◆ About this task: Reading the listing below, count the lines that contain the word "true" and give that count alone.

====== Information ======

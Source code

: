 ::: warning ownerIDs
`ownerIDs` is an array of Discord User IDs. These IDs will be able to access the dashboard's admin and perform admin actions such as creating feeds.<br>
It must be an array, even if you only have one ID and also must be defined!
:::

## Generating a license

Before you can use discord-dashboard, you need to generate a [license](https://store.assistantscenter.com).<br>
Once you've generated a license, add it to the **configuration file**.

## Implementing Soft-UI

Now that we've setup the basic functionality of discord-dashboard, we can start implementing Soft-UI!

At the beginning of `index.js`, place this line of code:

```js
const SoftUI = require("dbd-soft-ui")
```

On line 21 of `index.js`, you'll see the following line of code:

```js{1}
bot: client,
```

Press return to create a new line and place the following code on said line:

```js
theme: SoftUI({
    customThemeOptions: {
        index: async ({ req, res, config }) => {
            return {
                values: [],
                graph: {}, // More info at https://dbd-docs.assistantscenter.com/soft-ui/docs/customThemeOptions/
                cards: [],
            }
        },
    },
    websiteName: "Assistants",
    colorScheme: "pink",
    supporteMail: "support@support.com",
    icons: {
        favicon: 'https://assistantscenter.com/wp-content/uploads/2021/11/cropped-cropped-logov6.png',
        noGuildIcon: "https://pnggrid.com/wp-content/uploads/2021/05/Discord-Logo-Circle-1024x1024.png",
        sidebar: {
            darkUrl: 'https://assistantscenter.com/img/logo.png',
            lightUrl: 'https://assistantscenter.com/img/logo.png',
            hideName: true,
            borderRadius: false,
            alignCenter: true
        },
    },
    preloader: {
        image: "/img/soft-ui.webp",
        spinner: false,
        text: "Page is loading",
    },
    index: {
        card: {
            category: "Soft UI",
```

======
====== Information ======

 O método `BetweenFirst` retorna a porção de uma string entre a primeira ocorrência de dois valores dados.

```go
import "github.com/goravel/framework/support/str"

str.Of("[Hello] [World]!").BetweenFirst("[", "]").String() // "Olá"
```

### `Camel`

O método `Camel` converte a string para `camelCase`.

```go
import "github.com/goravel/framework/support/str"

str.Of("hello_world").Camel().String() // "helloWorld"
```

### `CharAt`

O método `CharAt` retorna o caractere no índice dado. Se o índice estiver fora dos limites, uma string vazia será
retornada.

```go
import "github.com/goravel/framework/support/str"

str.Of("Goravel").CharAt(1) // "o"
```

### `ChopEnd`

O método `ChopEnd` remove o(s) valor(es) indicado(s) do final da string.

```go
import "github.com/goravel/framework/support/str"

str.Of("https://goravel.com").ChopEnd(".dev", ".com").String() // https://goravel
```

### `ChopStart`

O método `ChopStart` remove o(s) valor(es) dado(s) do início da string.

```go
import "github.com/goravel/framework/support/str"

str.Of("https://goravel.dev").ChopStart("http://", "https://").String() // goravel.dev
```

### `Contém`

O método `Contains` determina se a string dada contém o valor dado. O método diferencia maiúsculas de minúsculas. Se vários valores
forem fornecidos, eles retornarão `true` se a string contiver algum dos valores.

======

◆ Expected answer: 3